The discussion began when a compact crowd gathered at the Washington Tennis and Education Foundation building on Kennedy and 16th streets in Northwest Washington for their monthly Advisory Neighborhood Commission (ANC) meeting in October.

Filled with mostly representatives of the City Year organization, a non-profit organization dedicated to curbing the drop-out rate in elementary, middle and high schools, residents learned they had received $100,000 through the community benefits program with Donatelli Developers, a privately owned corporation that has been building office buildings, apartment communities, shopping centers, industrial properties and residential subdivisions in metropolitan Washington.

In exchange for a favorable decision before city officials to build subsidized housing on a tract of land in the Brightwood neighborhood, Donatelli has given the community a “present.”  In this case, the community asked for a lump sum of money and ended up with $100,000.

The City Year volunteers, dressed in red and khaki uniforms, took out their notepads anxious to take notes and scribble new ideas for the newfound money.  Its members started the discussion.

One suggested improving the quality of books the students use and creating an after-school space for students to continue their learning.

Brande Otis, a college student and another member of City Year, told the group that the community must be frugal with its monetary award.

“We are not getting a lot of resources,” Otis said.

Jon Kemp, a resident, was optimistic about the education project.

“I think there are a lot of bright kids with a lot of great ideas and we just got to get out of their way and encourage them,” Kemp said.

He suggested joining with groups that will encourage kids to create their own businesses and employ themselves. He also threw out the notion of giving students a cash reward from the $100,000 for their ideas.

“Find people you can work with and establish relationships,” he said. “I don’t think college is the be all deal.”

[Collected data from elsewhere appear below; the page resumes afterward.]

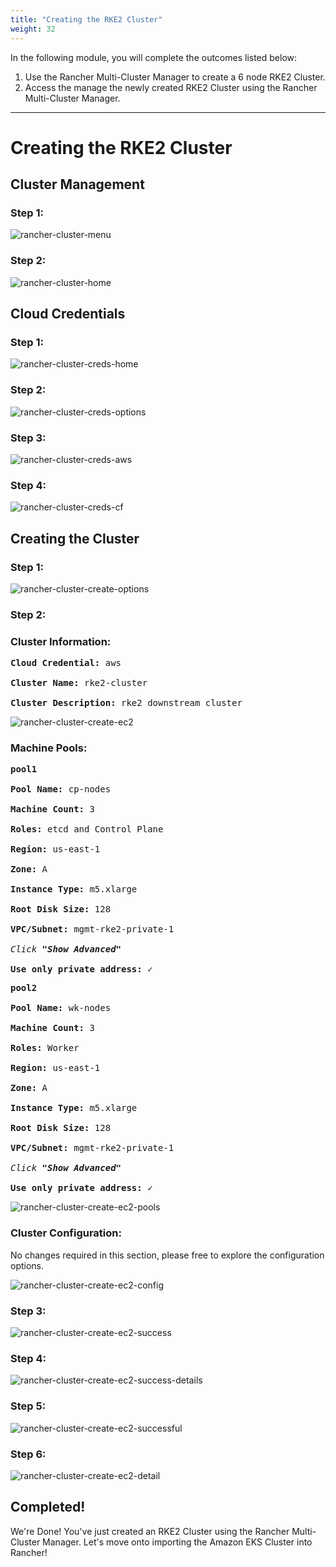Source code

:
 ```yaml
---
title: "Creating the RKE2 Cluster"
weight: 32
---
```


In the following module, you will complete the outcomes listed below:

1. Use the Rancher Multi-Cluster Manager to create a 6 node RKE2 Cluster.
2. Access the manage the newly created RKE2 Cluster using the Rancher Multi-Cluster Manager.

---


# Creating the RKE2 Cluster

## Cluster Management

### Step 1:



![rancher-cluster-menu](/static/images/content/31-cluster-menu.png)


### Step 2:



![rancher-cluster-home](/static/images/content/31-cluster-home.png)


## Cloud Credentials

### Step 1:



![rancher-cluster-creds-home](/static/images/content/31-cluster-creds-home.png)


### Step 2:



![rancher-cluster-creds-options](/static/images/content/31-cluster-creds-options.png)


### Step 3:



![rancher-cluster-creds-aws](/static/images/content/31-cluster-creds-aws.png)


### Step 4:



![rancher-cluster-creds-cf](/static/images/content/31-cluster-creds-cf.png)


## Creating the Cluster

### Step 1:



![rancher-cluster-create-options](/static/images/content/31-cluster-create-options.png)


### Step 2:

### Cluster Information:

<pre>
<b>Cloud Credential:</b> aws

<b>Cluster Name:</b> rke2-cluster

<b>Cluster Description:</b> rke2 downstream cluster
</pre>

![rancher-cluster-create-ec2](/static/images/content/31-cluster-create-ec2.png)

### Machine Pools:

<pre>
<b>pool1</b>

<b>Pool Name:</b> cp-nodes

<b>Machine Count:</b> 3

<b>Roles:</b> etcd and Control Plane

<b>Region:</b> us-east-1

<b>Zone:</b> A

<b>Instance Type:</b> m5.xlarge

<b>Root Disk Size:</b> 128

<b>VPC/Subnet:</b> mgmt-rke2-private-1

<i>Click <b>"Show Advanced"</b></i>

<b>Use only private address:</b> ✓
</pre>

<pre>
<b>pool2</b>

<b>Pool Name:</b> wk-nodes

<b>Machine Count:</b> 3

<b>Roles:</b> Worker

<b>Region:</b> us-east-1

<b>Zone:</b> A

<b>Instance Type:</b> m5.xlarge

<b>Root Disk Size:</b> 128

<b>VPC/Subnet:</b> mgmt-rke2-private-1

<i>Click <b>"Show Advanced"</b></i>

<b>Use only private address:</b> ✓
</pre>

![rancher-cluster-create-ec2-pools](/static/images/content/31-cluster-create-ec2-pools.png)

### Cluster Configuration:

No changes required in this section, please free to explore the configuration options.

![rancher-cluster-create-ec2-config](/static/images/content/31-cluster-create-ec2-config.png)


### Step 3:

![rancher-cluster-create-ec2-success](/static/images/content/31-cluster-create-ec2-success.png)


### Step 4:

![rancher-cluster-create-ec2-success-details](/static/images/content/31-cluster-create-ec2-success-details.png)


### Step 5:

![rancher-cluster-create-ec2-successful](/static/images/content/31-cluster-create-ec2-successful.png)


### Step 6:

![rancher-cluster-create-ec2-detail](/static/images/content/31-cluster-create-ec2-details.png)

## Completed!

We're Done! You've just created an RKE2 Cluster using the Rancher Multi-Cluster Manager. Let's move onto importing the Amazon EKS Cluster into Rancher!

ANC Commissioner Karen Settles suggested putting the money towards youth activities or even putting some of it in a reserve fund, challenging businesses to match dollars.

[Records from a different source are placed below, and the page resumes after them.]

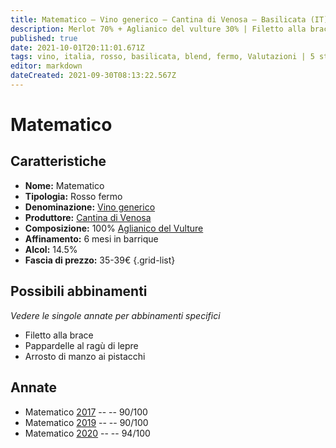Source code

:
 ```yaml
---
title: Matematico – Vino generico – Cantina di Venosa – Basilicata (IT) – 35-39€ – 3★-5★
description: Merlot 70% + Aglianico del vulture 30% | Filetto alla brace – Pappardelle al ragù di lepre – Arrosto di manzo ai pistacchi
published: true
date: 2021-10-01T20:11:01.671Z
tags: vino, italia, rosso, basilicata, blend, fermo, Valutazioni | 5 stelle, merlot, Vitigni | Aglianico del Vulture, Prezzi | 35-39€, Filetto alla brace, Pappardelle al ragù di lepre
editor: markdown
dateCreated: 2021-09-30T08:13:22.567Z
---
```


# Matematico

## Caratteristiche
- **Nome:** Matematico
- **Tipologia:** Rosso fermo 
- **Denominazione:** [Vino generico](/denominazioni/Italia/Vino-generico)
- **Produttore:** [Cantina di Venosa](/produttori/Italia/Basilicata/Cantina-di-Venosa) 
- **Composizione:** 100% [Aglianico del Vulture](/vitigni/Italia/bacca-nera/aglianico-del-vulture)
- **Affinamento:** 6 mesi in barrique
- **Alcol:** 14.5%
- **Fascia di prezzo:** 35-39€
{.grid-list}


> 
## Possibili abbinamenti
*Vedere le singole annate per abbinamenti specifici*

- Filetto alla brace
- Pappardelle al ragù di lepre
- Arrosto di manzo ai pistacchi

## Annate 
- Matematico [2017](/vini/Italia/Basilicata/Cantina-di-Venosa/Matematico/2017) -- <span class="star-4"></span> -- 90/100
- Matematico [2019](/vini/Italia/Basilicata/Cantina-di-Venosa/Matematico/2019) -- <span class="star-4"></span> -- 90/100
- Matematico [2020](/vini/Italia/Basilicata/Cantina-di-Venosa/Matematico/2020) -- <span class="star-5"></span> -- 94/100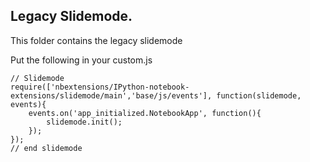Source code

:## Legacy Slidemode. 

This folder contains the legacy slidemode

Put the following in your custom.js


```
// Slidemode
require(['nbextensions/IPython-notebook-extensions/slidemode/main','base/js/events'], function(slidemode, events){
    events.on('app_initialized.NotebookApp', function(){
        slidemode.init();
    });
});
// end slidemode
```

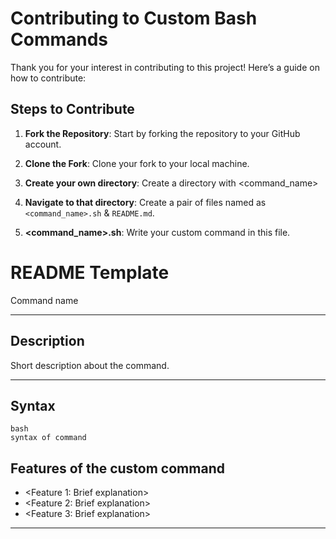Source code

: 
# Contributing to Custom Bash Commands

Thank you for your interest in contributing to this project! Here’s a guide on how to contribute:

## Steps to Contribute

1. **Fork the Repository**: Start by forking the repository to your GitHub account.
   
2. **Clone the Fork**: Clone your fork to your local machine.

3. **Create your own directory**: Create a directory with <command_name> 

4. **Navigate to that directory**: Create a pair of files named as `<command_name>.sh` & `README.md`.

5. **<command_name>.sh**: Write your custom command in this file.


# README Template
Command name

---

## Description
Short description about the command.

---

## Syntax
```
bash
syntax of command
```


## Features of the custom command

- <Feature 1: Brief explanation>
- <Feature 2: Brief explanation>
- <Feature 3: Brief explanation>

---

The left over money could then be used to continue working programs that don’t have constant funding.

“Because of the lack of consistency in the community, young people don’t want to be committed, because they feel like it isn’t going to last that long,” she said.  “I’ve listened to it.”

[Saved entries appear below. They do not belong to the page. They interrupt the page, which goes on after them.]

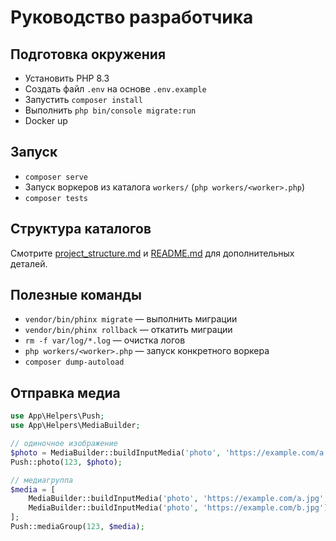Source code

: # Руководство разработчика

## Подготовка окружения
- Установить PHP 8.3
- Создать файл `.env` на основе `.env.example`
- Запустить `composer install`
- Выполнить `php bin/console migrate:run`
- Docker up

## Запуск
- `composer serve`
- Запуск воркеров из каталога `workers/` (`php workers/<worker>.php`)
- `composer tests`

## Структура каталогов
Смотрите [project_structure.md](project_structure.md) и [README.md](../README.md) для дополнительных деталей.

## Полезные команды
- `vendor/bin/phinx migrate` — выполнить миграции
- `vendor/bin/phinx rollback` — откатить миграции
- `rm -f var/log/*.log` — очистка логов
- `php workers/<worker>.php` — запуск конкретного воркера
- `composer dump-autoload`

## Отправка медиа

```php
use App\Helpers\Push;
use App\Helpers\MediaBuilder;

// одиночное изображение
$photo = MediaBuilder::buildInputMedia('photo', 'https://example.com/a.jpg', ['caption' => 'Привет']);
Push::photo(123, $photo);

// медиагруппа
$media = [
    MediaBuilder::buildInputMedia('photo', 'https://example.com/a.jpg', ['caption' => 'Первая']),
    MediaBuilder::buildInputMedia('photo', 'https://example.com/b.jpg'),
];
Push::mediaGroup(123, $media);
```
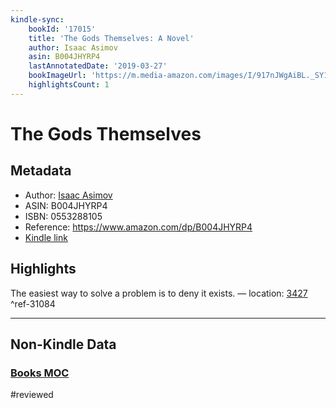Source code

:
 ```yaml
---
kindle-sync:
    bookId: '17015'
    title: 'The Gods Themselves: A Novel'
    author: Isaac Asimov
    asin: B004JHYRP4
    lastAnnotatedDate: '2019-03-27'
    bookImageUrl: 'https://m.media-amazon.com/images/I/917nJWgAiBL._SY160.jpg'
    highlightsCount: 1
---
```


# The Gods Themselves

## Metadata

-   Author: [Isaac Asimov](https://www.amazon.comundefined)
-   ASIN: B004JHYRP4
-   ISBN: 0553288105
-   Reference: https://www.amazon.com/dp/B004JHYRP4
-   [Kindle link](kindle://book?action=open&asin=B004JHYRP4)

## Highlights

The easiest way to solve a problem is to deny it exists. — location: [3427](kindle://book?action=open&asin=B004JHYRP4&location=3427) ^ref-31084

---

## Non-Kindle Data

### [Books MOC](Books%20MOC.md)
#reviewed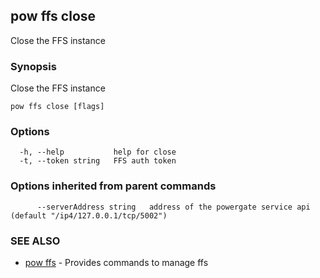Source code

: ## pow ffs close

Close the FFS instance

### Synopsis

Close the FFS instance

```
pow ffs close [flags]
```

### Options

```
  -h, --help           help for close
  -t, --token string   FFS auth token
```

### Options inherited from parent commands

```
      --serverAddress string   address of the powergate service api (default "/ip4/127.0.0.1/tcp/5002")
```

### SEE ALSO

* [pow ffs](pow_ffs.md)	 - Provides commands to manage ffs

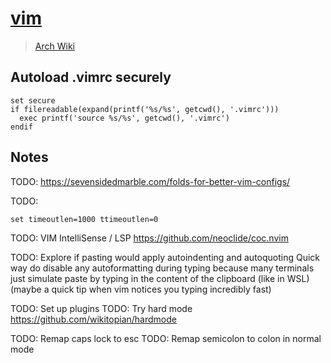 # [vim](https://www.vim.org/)

> [Arch Wiki](https://wiki.archlinux.org/index.php/Vim)

## Autoload .vimrc securely

```vim
set secure
if filereadable(expand(printf('%s/%s', getcwd(), '.vimrc')))
  exec printf('source %s/%s', getcwd(), '.vimrc')
endif
```

## Notes

TODO: <https://sevensidedmarble.com/folds-for-better-vim-configs/>

TODO:

```vim
set timeoutlen=1000 ttimeoutlen=0
```

TODO: VIM IntelliSense / LSP
<https://github.com/neoclide/coc.nvim>

TODO:
Explore if pasting would apply autoindenting and autoquoting
Quick way do disable any autoformatting during typing
because many terminals just simulate paste by typing in
the content of the clipboard (like in WSL)
(maybe a quick tip when vim notices you typing incredibly fast)

TODO: Set up plugins
TODO: Try hard mode <https://github.com/wikitopian/hardmode>

TODO: Remap caps lock to esc
TODO: Remap semicolon to colon in normal mode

Another constituent expressed concern about the current transportation for elementary grade students. Having grade school children taking public transportation with strangers is an uncomfortable thing for parents, she said. Others at the meeting agreed with her and said they would prefer another mode of transportation for grade school children.

Other proposals included spending the money to start career centers to encourage the idea of college to youngsters, sponsoring community cleanups and starting mentorship programs in the community.

More than a month after its initial discussions, the group still has not made a decision on what to do with the $100,000.

“I think we need more information in order for us to disburse it the way we should,” Settles said.